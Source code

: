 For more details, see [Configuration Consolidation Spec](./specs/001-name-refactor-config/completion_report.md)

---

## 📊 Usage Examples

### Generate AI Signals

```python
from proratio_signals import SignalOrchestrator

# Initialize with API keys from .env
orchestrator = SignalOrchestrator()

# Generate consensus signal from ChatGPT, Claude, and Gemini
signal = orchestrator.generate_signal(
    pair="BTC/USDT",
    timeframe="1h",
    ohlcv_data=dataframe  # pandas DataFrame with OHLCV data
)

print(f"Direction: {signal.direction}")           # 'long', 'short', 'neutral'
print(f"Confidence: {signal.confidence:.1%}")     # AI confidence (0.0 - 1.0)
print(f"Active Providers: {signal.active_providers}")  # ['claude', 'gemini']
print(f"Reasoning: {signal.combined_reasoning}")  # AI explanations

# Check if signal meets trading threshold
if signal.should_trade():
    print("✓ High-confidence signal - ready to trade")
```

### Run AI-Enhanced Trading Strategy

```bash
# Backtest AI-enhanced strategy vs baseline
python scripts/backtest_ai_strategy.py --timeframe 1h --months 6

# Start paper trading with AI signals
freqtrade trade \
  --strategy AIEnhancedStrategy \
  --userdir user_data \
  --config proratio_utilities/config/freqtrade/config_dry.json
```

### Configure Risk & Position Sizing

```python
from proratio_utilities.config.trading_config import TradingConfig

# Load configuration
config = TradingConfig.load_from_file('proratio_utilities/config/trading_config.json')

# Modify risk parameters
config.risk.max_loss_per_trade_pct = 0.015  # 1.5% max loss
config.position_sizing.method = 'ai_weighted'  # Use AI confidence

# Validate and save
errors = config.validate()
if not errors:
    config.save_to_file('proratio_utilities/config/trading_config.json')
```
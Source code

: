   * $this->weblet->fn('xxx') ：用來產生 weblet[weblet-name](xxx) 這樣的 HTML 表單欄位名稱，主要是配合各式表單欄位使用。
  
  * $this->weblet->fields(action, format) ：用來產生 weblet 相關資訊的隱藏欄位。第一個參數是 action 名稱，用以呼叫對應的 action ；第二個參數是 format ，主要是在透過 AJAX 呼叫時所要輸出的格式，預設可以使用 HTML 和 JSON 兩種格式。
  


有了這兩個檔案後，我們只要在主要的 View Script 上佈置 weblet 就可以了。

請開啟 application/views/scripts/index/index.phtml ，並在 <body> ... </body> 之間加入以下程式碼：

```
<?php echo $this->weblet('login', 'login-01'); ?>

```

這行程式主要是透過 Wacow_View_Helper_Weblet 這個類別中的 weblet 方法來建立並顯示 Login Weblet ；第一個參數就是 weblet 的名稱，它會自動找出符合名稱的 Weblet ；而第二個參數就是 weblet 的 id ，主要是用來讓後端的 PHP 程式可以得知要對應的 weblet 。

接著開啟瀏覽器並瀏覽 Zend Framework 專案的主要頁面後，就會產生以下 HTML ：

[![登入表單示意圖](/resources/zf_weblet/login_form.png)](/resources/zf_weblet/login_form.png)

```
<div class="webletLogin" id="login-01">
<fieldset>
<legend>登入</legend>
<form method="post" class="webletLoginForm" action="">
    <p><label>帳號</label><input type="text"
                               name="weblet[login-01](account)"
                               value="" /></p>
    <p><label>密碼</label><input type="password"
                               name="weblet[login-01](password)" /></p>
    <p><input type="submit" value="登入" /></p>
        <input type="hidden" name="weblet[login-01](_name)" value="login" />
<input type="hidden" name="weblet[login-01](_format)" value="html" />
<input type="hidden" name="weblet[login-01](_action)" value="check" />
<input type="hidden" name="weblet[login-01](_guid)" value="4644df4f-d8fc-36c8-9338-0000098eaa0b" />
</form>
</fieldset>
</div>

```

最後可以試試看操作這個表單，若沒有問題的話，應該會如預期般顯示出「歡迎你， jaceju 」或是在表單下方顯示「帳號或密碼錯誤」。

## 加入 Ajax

....................

** What you are asked to do **
The whole listing above needs to be written out again exactly.

** Final answer **
Source code

: For more details, see [Configuration Consolidation Spec](./specs/001-name-refactor-config/completion_report.md)

---

## 📊 Usage Examples

### Generate AI Signals

```python
from proratio_signals import SignalOrchestrator

# Initialize with API keys from .env
orchestrator = SignalOrchestrator()

# Generate consensus signal from ChatGPT, Claude, and Gemini
signal = orchestrator.generate_signal(
    pair="BTC/USDT",
    timeframe="1h",
    ohlcv_data=dataframe  # pandas DataFrame with OHLCV data
)

print(f"Direction: {signal.direction}")           # 'long', 'short', 'neutral'
print(f"Confidence: {signal.confidence:.1%}")     # AI confidence (0.0 - 1.0)
print(f"Active Providers: {signal.active_providers}")  # ['claude', 'gemini']
print(f"Reasoning: {signal.combined_reasoning}")  # AI explanations

# Check if signal meets trading threshold
if signal.should_trade():
    print("✓ High-confidence signal - ready to trade")
```

### Run AI-Enhanced Trading Strategy

```bash
# Backtest AI-enhanced strategy vs baseline
python scripts/backtest_ai_strategy.py --timeframe 1h --months 6

# Start paper trading with AI signals
freqtrade trade \
  --strategy AIEnhancedStrategy \
  --userdir user_data \
  --config proratio_utilities/config/freqtrade/config_dry.json
```

### Configure Risk & Position Sizing

```python
from proratio_utilities.config.trading_config import TradingConfig

# Load configuration
config = TradingConfig.load_from_file('proratio_utilities/config/trading_config.json')

# Modify risk parameters
config.risk.max_loss_per_trade_pct = 0.015  # 1.5% max loss
config.position_sizing.method = 'ai_weighted'  # Use AI confidence

# Validate and save
errors = config.validate()
if not errors:
    config.save_to_file('proratio_utilities/config/trading_config.json')
```
Source code

:   * $this->weblet->fn('xxx') ：用來產生 weblet[weblet-name](xxx) 這樣的 HTML 表單欄位名稱，主要是配合各式表單欄位使用。
  
  * $this->weblet->fields(action, format) ：用來產生 weblet 相關資訊的隱藏欄位。第一個參數是 action 名稱，用以呼叫對應的 action ；第二個參數是 format ，主要是在透過 AJAX 呼叫時所要輸出的格式，預設可以使用 HTML 和 JSON 兩種格式。
  


有了這兩個檔案後，我們只要在主要的 View Script 上佈置 weblet 就可以了。

請開啟 application/views/scripts/index/index.phtml ，並在 <body> ... </body> 之間加入以下程式碼：

```
<?php echo $this->weblet('login', 'login-01'); ?>

```

這行程式主要是透過 Wacow_View_Helper_Weblet 這個類別中的 weblet 方法來建立並顯示 Login Weblet ；第一個參數就是 weblet 的名稱，它會自動找出符合名稱的 Weblet ；而第二個參數就是 weblet 的 id ，主要是用來讓後端的 PHP 程式可以得知要對應的 weblet 。

接著開啟瀏覽器並瀏覽 Zend Framework 專案的主要頁面後，就會產生以下 HTML ：

[![登入表單示意圖](/resources/zf_weblet/login_form.png)](/resources/zf_weblet/login_form.png)

```
<div class="webletLogin" id="login-01">
<fieldset>
<legend>登入</legend>
<form method="post" class="webletLoginForm" action="">
    <p><label>帳號</label><input type="text"
                               name="weblet[login-01](account)"
                               value="" /></p>
    <p><label>密碼</label><input type="password"
                               name="weblet[login-01](password)" /></p>
    <p><input type="submit" value="登入" /></p>
        <input type="hidden" name="weblet[login-01](_name)" value="login" />
<input type="hidden" name="weblet[login-01](_format)" value="html" />
<input type="hidden" name="weblet[login-01](_action)" value="check" />
<input type="hidden" name="weblet[login-01](_guid)" value="4644df4f-d8fc-36c8-9338-0000098eaa0b" />
</form>
</fieldset>
</div>

```

最後可以試試看操作這個表單，若沒有問題的話，應該會如預期般顯示出「歡迎你， jaceju 」或是在表單下方顯示「帳號或密碼錯誤」。

## 加入 Ajax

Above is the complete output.